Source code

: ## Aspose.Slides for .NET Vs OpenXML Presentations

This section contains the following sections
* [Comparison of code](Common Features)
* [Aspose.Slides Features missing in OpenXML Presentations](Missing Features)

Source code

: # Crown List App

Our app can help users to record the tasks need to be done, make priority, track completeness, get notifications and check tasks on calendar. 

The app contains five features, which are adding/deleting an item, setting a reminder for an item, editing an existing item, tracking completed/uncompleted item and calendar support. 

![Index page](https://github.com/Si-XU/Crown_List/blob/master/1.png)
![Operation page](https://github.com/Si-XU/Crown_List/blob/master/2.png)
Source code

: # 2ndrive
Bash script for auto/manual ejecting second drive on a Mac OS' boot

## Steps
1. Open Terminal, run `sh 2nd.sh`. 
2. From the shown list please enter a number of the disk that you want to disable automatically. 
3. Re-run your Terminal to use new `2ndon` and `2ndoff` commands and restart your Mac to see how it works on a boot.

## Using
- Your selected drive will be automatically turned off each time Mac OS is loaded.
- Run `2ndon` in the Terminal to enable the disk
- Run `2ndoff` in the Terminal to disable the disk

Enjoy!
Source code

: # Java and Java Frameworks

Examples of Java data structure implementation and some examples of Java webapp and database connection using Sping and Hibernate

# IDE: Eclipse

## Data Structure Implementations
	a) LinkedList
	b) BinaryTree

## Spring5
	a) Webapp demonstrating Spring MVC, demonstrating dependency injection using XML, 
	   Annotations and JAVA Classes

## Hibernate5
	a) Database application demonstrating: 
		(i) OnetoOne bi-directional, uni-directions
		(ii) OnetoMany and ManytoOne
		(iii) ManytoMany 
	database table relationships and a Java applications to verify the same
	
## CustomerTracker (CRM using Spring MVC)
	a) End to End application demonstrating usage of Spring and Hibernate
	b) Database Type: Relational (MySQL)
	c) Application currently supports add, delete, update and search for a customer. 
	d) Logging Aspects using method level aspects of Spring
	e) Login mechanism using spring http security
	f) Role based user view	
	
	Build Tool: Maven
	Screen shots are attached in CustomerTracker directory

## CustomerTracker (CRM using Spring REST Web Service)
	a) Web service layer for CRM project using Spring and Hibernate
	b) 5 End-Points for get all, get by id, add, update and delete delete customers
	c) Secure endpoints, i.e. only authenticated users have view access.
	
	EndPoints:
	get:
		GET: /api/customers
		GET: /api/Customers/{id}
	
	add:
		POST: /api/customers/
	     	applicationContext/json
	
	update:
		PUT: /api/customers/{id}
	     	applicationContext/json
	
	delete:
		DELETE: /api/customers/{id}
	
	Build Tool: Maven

**YOUR ASSIGNMENT**
Give back the material above in full, exactly as it reads.

**TASK RESULT**
Source code

: ## Aspose.Slides for .NET Vs OpenXML Presentations

This section contains the following sections
* [Comparison of code](Common Features)
* [Aspose.Slides Features missing in OpenXML Presentations](Missing Features)

Source code

: # Crown List App

Our app can help users to record the tasks need to be done, make priority, track completeness, get notifications and check tasks on calendar. 

The app contains five features, which are adding/deleting an item, setting a reminder for an item, editing an existing item, tracking completed/uncompleted item and calendar support. 

![Index page](https://github.com/Si-XU/Crown_List/blob/master/1.png)
![Operation page](https://github.com/Si-XU/Crown_List/blob/master/2.png)
Source code

: # 2ndrive
Bash script for auto/manual ejecting second drive on a Mac OS' boot

## Steps
1. Open Terminal, run `sh 2nd.sh`. 
2. From the shown list please enter a number of the disk that you want to disable automatically. 
3. Re-run your Terminal to use new `2ndon` and `2ndoff` commands and restart your Mac to see how it works on a boot.

## Using
- Your selected drive will be automatically turned off each time Mac OS is loaded.
- Run `2ndon` in the Terminal to enable the disk
- Run `2ndoff` in the Terminal to disable the disk

Enjoy!
Source code

: # Java and Java Frameworks

Examples of Java data structure implementation and some examples of Java webapp and database connection using Sping and Hibernate

# IDE: Eclipse

## Data Structure Implementations
	a) LinkedList
	b) BinaryTree

## Spring5
	a) Webapp demonstrating Spring MVC, demonstrating dependency injection using XML, 
	   Annotations and JAVA Classes

## Hibernate5
	a) Database application demonstrating: 
		(i) OnetoOne bi-directional, uni-directions
		(ii) OnetoMany and ManytoOne
		(iii) ManytoMany 
	database table relationships and a Java applications to verify the same
	
## CustomerTracker (CRM using Spring MVC)
	a) End to End application demonstrating usage of Spring and Hibernate
	b) Database Type: Relational (MySQL)
	c) Application currently supports add, delete, update and search for a customer. 
	d) Logging Aspects using method level aspects of Spring
	e) Login mechanism using spring http security
	f) Role based user view	
	
	Build Tool: Maven
	Screen shots are attached in CustomerTracker directory

## CustomerTracker (CRM using Spring REST Web Service)
	a) Web service layer for CRM project using Spring and Hibernate
	b) 5 End-Points for get all, get by id, add, update and delete delete customers
	c) Secure endpoints, i.e. only authenticated users have view access.
	
	EndPoints:
	get:
		GET: /api/customers
		GET: /api/Customers/{id}
	
	add:
		POST: /api/customers/
	     	applicationContext/json
	
	update:
		PUT: /api/customers/{id}
	     	applicationContext/json
	
	delete:
		DELETE: /api/customers/{id}
	
	Build Tool: Maven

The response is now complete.